JANUARY 29, 2014 — Björn Rosengren, President & CEO of Wärtsilä, had a "first the good news, then the bad" message today.
The bad news first: Wärtsilä will shed 1,000 jobs — 200 of them in Finland.
And the good? In 2013, reported Rosengren, "profitability remained resilient" despite a lower level of sales. Full year operational profitability reached 11.2% and cash flow from operating activities increased to EUR 578 million during the year. There was significant improvement in the marine markets during 2013, and ordering was active in all major vessel segments.
"There was significant improvement in the marine markets during 2013, and ordering was active in all major vessel segments," said Rosengren. "In the power plant markets delays in customer decision-making continued. This impacted our Group order intake levels, which decreased by 1% compared to the previous year. The service markets remained stable. Long-term agreements continue to be a strategic focus area for the Services business, and I am pleased that several such contracts were signed during the year."
Market outlook for 2014 "remains cautious, although a slight improvement may be seen in certain areas" and Rosengren expects profitability to remain at a similar level to that of 2013."
Now for what Wärtsilä announced as "a process to realign its organization to secure future profitability and competitiveness."
The job reductions will "impact all businesses and support functions" and Wärtsilä is looking for them to produce annual savings of EUR 60 million.
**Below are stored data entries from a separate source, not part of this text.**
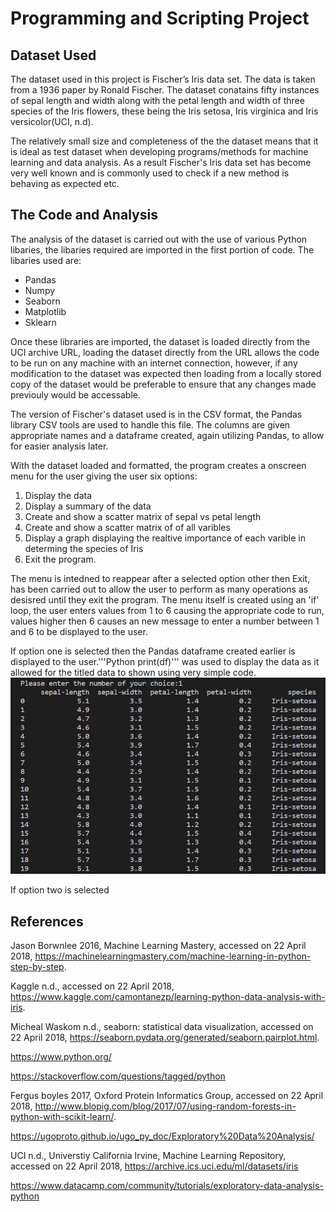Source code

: # Programming and Scripting Project 


## Dataset Used
The dataset used in this project is Fischer’s Iris data set. The data is taken from a 1936 paper by Ronald Fischer. The dataset conatains fifty instances of sepal length and width along with the petal length and width of three species of the Iris flowers, these being the Iris setosa, Iris virginica and Iris versicolor(UCI, n.d). 

The relatively small size and completeness of the the dataset means that it is ideal as test dataset when developing programs/methods for machine learning and data analysis. As a result Fischer's Iris data set has become very well known and is commonly used to check if a new method is behaving as expected etc.

## The Code and Analysis

The analysis of the dataset is carried out with the use of various Python libaries, the libaries required are imported in the first portion of code. The libaries used are:
* Pandas
* Numpy
* Seaborn
* Matplotlib
* Sklearn 

Once these libraries are imported, the dataset is loaded directly from the UCI archive URL, loading the dataset directly from the URL allows the code to be run on any machine with an internet connection, however, if any modification to the dataset was expected then loading from a locally stored copy of the dataset would be preferable to ensure that any changes made previouly would be accessable. 

The version of Fischer's dataset used is in the CSV format, the Pandas library CSV tools are used to handle this file. The columns are given appropriate names and a dataframe created, again utilizing Pandas, to allow for easier analysis later. 

With the dataset loaded and formatted, the program creates a onscreen menu for the user giving  the user six options:

1. Display the data 
2. Display a summary of the data 
3. Create and show a scatter matrix of sepal vs petal length
4. Create and show a scatter matrix of of all varibles 
5. Display a graph displaying the realtive importance of each varible in determing the species of Iris
6. Exit the program.

The menu is intedned to reappear after a selected option other then Exit, has been carried out to allow the user to perform as many operations as desisred until they exit the program. The menu itself is created using an 'if' loop, the user enters values from 1 to 6 causing the appropriate code to run, values higher then 6 causes an new message to enter a number between 1 and 6  to be displayed to the user. 

If option one is selected then the Pandas dataframe created earlier is displayed to the user.'''Python print(df)''' was used to display the data as it allowed for the titled data to shown using very simple code. 
![Option 1](https://github.com/brensw/Project/blob/master/Images/Option_1.png?raw=true "Option 1")

If option two is selected 


## References
Jason Borwnlee 2016, Machine Learning Mastery, accessed on 22 April 2018,
<https://machinelearningmastery.com/machine-learning-in-python-step-by-step>.

Kaggle n.d., accessed on 22 April 2018, 
<https://www.kaggle.com/camontanezp/learning-python-data-analysis-with-iris>.

Micheal Waskom n.d., seaborn: statistical data visualization, accessed on 22 April 2018,
<https://seaborn.pydata.org/generated/seaborn.pairplot.html>.

https://www.python.org/

https://stackoverflow.com/questions/tagged/python

Fergus boyles 2017, Oxford Protein Informatics Group, accessed on 22 April 2018, 
<http://www.blopig.com/blog/2017/07/using-random-forests-in-python-with-scikit-learn/>.

https://ugoproto.github.io/ugo_py_doc/Exploratory%20Data%20Analysis/

UCI n.d., Universtiy California Irvine, Machine Learning Repository, accessed on 22 April 2018, <https://archive.ics.uci.edu/ml/datasets/iris>

https://www.datacamp.com/community/tutorials/exploratory-data-analysis-python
"The effect of these savings is expected to materialize fully by the end of 2014," says the company. "The non-recurring costs related to the restructuring measures will be EUR 50 million. Of these costs EUR 11 million was recognized in 2013, as certain measures were initiated at the end of the year."
"In an environment of slow growth and intense competition, we must take steps to adjust our cost structure accordingly. Only by increasing the efficiency and flexibility of our organisation globally can we secure profitability and maintain competitiveness going forward. Unfortunately redundancies cannot be avoided," says Mr. Rosengren.
The planned reductions are subject to consultation processes, which will be initiated in the affected countries according to local practices and legislation. The company will provide support and consultation as well as assistance in re-employment in the impacted countries.
At the end of 2013, Wärtsilä had 18,663 employees in nearly 70 countries globally.